My dad and I had a “conversation” with Mom yesterday. We called the nurse’s station at Mom’s care facility, and they called back when they were near her so that we could video chat. When we finally got her attention, she saw “my Jack,” and she even blew kisses. It wasn’t much of a conversation, but we could see that she was animated and doing well. The staff are now wearing masks when interacting with the residents. This didn't seem to phase Mom. She was her usual smiley self. When we sang a song to her, she sang along. The phone is an alien piece of technology for her, though. And the conversation was short.

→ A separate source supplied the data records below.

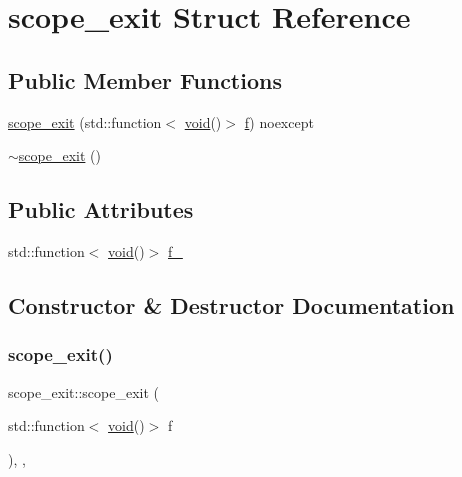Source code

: \hypertarget{structscope__exit}{}\section{scope\+\_\+exit Struct Reference}
\label{structscope__exit}
\subsection*{Public Member Functions}
\begin{DoxyCompactItemize}
\item 
\mbox{\hyperlink{structscope__exit_a24378089e5cd4dcce2f76df0c9984b66}{scope\+\_\+exit}} (std\+::function$<$ \mbox{\hyperlink{_s_d_l__opengles2__gl2ext_8h_ae5d8fa23ad07c48bb609509eae494c95}{void}}()$>$ \mbox{\hyperlink{_s_d_l__opengl__glext_8h_a691492ec0bd6383f91200e49f6ae40ed}{f}}) noexcept
\item 
\mbox{\hyperlink{structscope__exit_a3aadbee6fe3862b5ce6f235ec2a7140d}{$\sim$scope\+\_\+exit}} ()
\end{DoxyCompactItemize}
\subsection*{Public Attributes}
\begin{DoxyCompactItemize}
\item 
std\+::function$<$ \mbox{\hyperlink{_s_d_l__opengles2__gl2ext_8h_ae5d8fa23ad07c48bb609509eae494c95}{void}}()$>$ \mbox{\hyperlink{structscope__exit_a87593924419e470d257f31b1c74d3f1e}{f\+\_\+}}
\end{DoxyCompactItemize}


\subsection{Constructor \& Destructor Documentation}
\mbox{\label{structscope__exit_a24378089e5cd4dcce2f76df0c9984b66}} 
\subsubsection{\texorpdfstring{scope\_exit()}{scope\_exit()}}
{\footnotesize\ttfamily scope\+\_\+exit\+::scope\+\_\+exit (\begin{DoxyParamCaption}\item[{std\+::function$<$ \mbox{\hyperlink{_s_d_l__opengles2__gl2ext_8h_ae5d8fa23ad07c48bb609509eae494c95}{void}}()$>$}]{f }\end{DoxyParamCaption})\hspace{0.3cm}{\ttfamily [inline]}, {\ttfamily [explicit]}, {\ttfamily [noexcept]}}

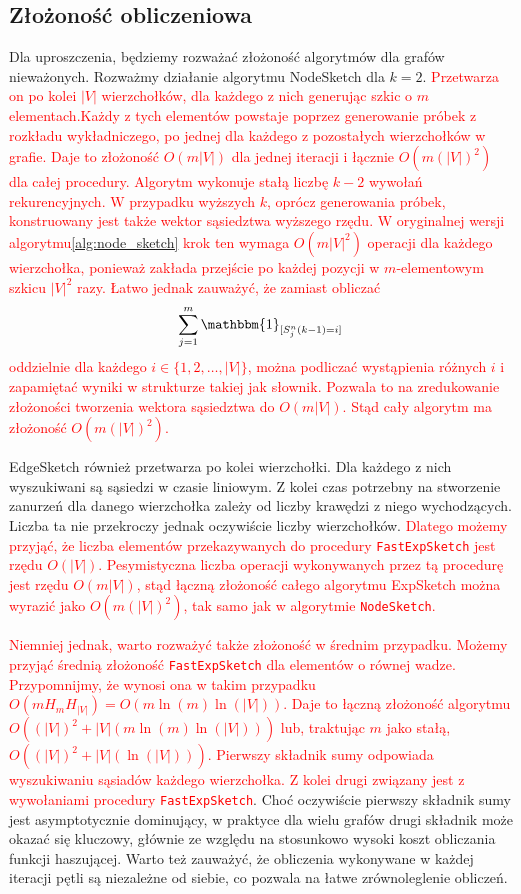     \subsection{Złożoność obliczeniowa}
    \label{sec:complexity}
    Dla uproszczenia, będziemy rozważać złożoność algorytmów dla grafów nieważonych. Rozważmy działanie algorytmu NodeSketch dla $k = 2$. \textcolor{red}{Przetwarza on po kolei $|V|$ wierzchołków, dla każdego z nich generując szkic o $m$ elementach.Każdy z tych elementów powstaje poprzez generowanie próbek z rozkładu wykładniczego, po jednej dla każdego z pozostałych wierzchołków w grafie. Daje to złożoność $O(m|V|)$ dla jednej iteracji i łącznie $O(m(|V|)^2)$ dla całej procedury. Algorytm wykonuje stałą liczbę $k - 2$ wywołań rekurencyjnych. W przypadku wyższych $k$, oprócz generowania próbek, konstruowany jest także wektor sąsiedztwa wyższego rzędu. W oryginalnej wersji algorytmu\ref{alg:node_sketch} krok ten wymaga $O(m|V|^2)$ operacji dla każdego wierzchołka, ponieważ zakłada przejście po każdej pozycji w $m$-elementowym szkicu $|V|^2$ razy. Łatwo jednak zauważyć, że zamiast obliczać 
    \[
        \sum\limits_{j = 1}^{m} \mathbbm{1}_{[S_{j}^{n}(k - 1) = i]}
    \]
    oddzielnie dla każdego $i \in \{1,2,\dots,|V|\}$, można podliczać wystąpienia różnych $i$ i zapamiętać wyniki w strukturze takiej jak słownik. Pozwala to na zredukowanie złożoności tworzenia wektora sąsiedztwa do $O(m|V|)$. Stąd cały algorytm ma złożoność $O(m(|V|)^2)$.}
    
     EdgeSketch również przetwarza po kolei wierzchołki. Dla każdego z nich wyszukiwani są sąsiedzi w czasie liniowym. Z kolei czas potrzebny na stworzenie zanurzeń dla danego wierzchołka zależy od liczby krawędzi z niego wychodzących. Liczba ta nie przekroczy jednak oczywiście liczby wierzchołków. \textcolor{red}{Dlatego możemy przyjąć, że liczba elementów przekazywanych do procedury \texttt{FastExpSketch} jest rzędu $O(|V|)$. Pesymistyczna liczba operacji wykonywanych przez tą procedurę jest rzędu $O(m|V|)$, stąd łączną złożoność całego algorytmu ExpSketch można wyrazić jako $O(m(|V|)^2)$, tak samo jak w algorytmie \texttt{NodeSketch}.} 
     
     \textcolor{red}{Niemniej jednak, warto rozważyć także złożoność w średnim przypadku. Możemy przyjąć średnią złożoność \texttt{FastExpSketch} dla elementów o równej wadze. Przypomnijmy, że wynosi ona w takim przypadku $O(m H_m H_{|V|}) = O(m \ln(m) \ln(|V|))$. Daje to łączną złożoność algorytmu $O((|V|)^2 + |V|(m \ln(m) \ln(|V|)))$ lub, traktując $m$ jako stałą, $O((|V|)^2 + |V|(\ln(|V|)))$. Pierwszy składnik sumy odpowiada wyszukiwaniu sąsiadów każdego wierzchołka. Z kolei drugi związany jest z wywołaniami procedury  \texttt{FastExpSketch}}. Choć oczywiście pierwszy składnik sumy jest asymptotycznie dominujący, w praktyce dla wielu grafów drugi składnik może okazać się kluczowy, głównie ze względu na stosunkowo wysoki koszt obliczania funkcji haszującej. Warto też zauważyć, że obliczenia wykonywane w każdej iteracji pętli są niezależne od siebie, co pozwala na łatwe zrównoleglenie obliczeń.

Life here in her house—we’re living with my dad while our renovations are now completely stalled—goes on without her. Every day I take out her dishes, her pots and pans, and I animate the kitchen in ways she has been unable to for years. We are no longer struck by her absence—we know she cannot be home with us—but we miss her nonetheless. It has been so long without her presence in our daily lives that the painful awareness of her absence comes in occasional reminders: taking out her special Shabbat dishes; seeing photos of her in the electronic frame that amplify her vitality; sinking into the living room couches she loved. Most of her clothes are gone from the closets; but when I take out sheets or towels, I am reminded again of being with her in her home during my childhood and then adulthood when we’d spend Shabbat and holidays with them in Netanya. The kids, too—all grown up now—feel her absence. They remember her vivid bedtime stories, playing hide-and-seek with her, and the amazing bubble baths she gave them. Throughout my dad's house are an excess of things that he cannot part with because they are reminders of Mom.
This isolation is bringing up so many interesting thoughts and feelings—of loss and also strangely of well-being. We are safe. We are together. We are surviving.
The only thing I really want to make in the kitchen is dessert. Preferably something chocolate. And this last dessert, well, it’s the best chocolate “failure cake” I’ve ever made! That’s the name my mom gave to cakes that didn’t quite work well enough for guests but were still scrumptious. For some reason, the Nutella pie didn’t set. I’m sure when you make yours (and it’s perfect for Passover!), it will turn out just right. To eat the pie I made, we had to freeze it overnight then let it defrost for a few minutes. Ah, but so good.
My daughter-in-law is my partner in crime when it comes to Nutella pie. The first time I tried it, we were celebrating a family birthday and we ordered it at her suggestion. So I dedicate this pie to my son and daughter-in-law who are juggling two kids, online university studies, and part-time work schedules in a three-room apartment. Busy, tired, and in general, doing just fine.
2 cups cookie crumbs
¼ cup chocolate chips
6 Tbsp butter, softened
2 cups cream
2 Tbsp potato starch
¾ cup Nutella
1 tsp vanilla
dash of salt
Break cookies and place along with chips (or chocolate squares) in a mixer and pulse until uniformly crushed. Remove to a bowl and add softened butter then pat tightly into an 8” or 20 cm spring pan, or, if you have no spring pan, line a pan with baking paper. In a small saucepan, heat half the cream with dissolved starch and stir on low heat. Add Nutella and remaining cream and keep stirring until mixture begins to stiffen. Remove from heat and stir in vanilla and salt. Let cool then pour into pan with cookie crust. Cool in refrigerator for up to two hours. If you don’t have a spring pan, carefully remove whole pie from pan and place on plate sans baking paper. Eat immediately!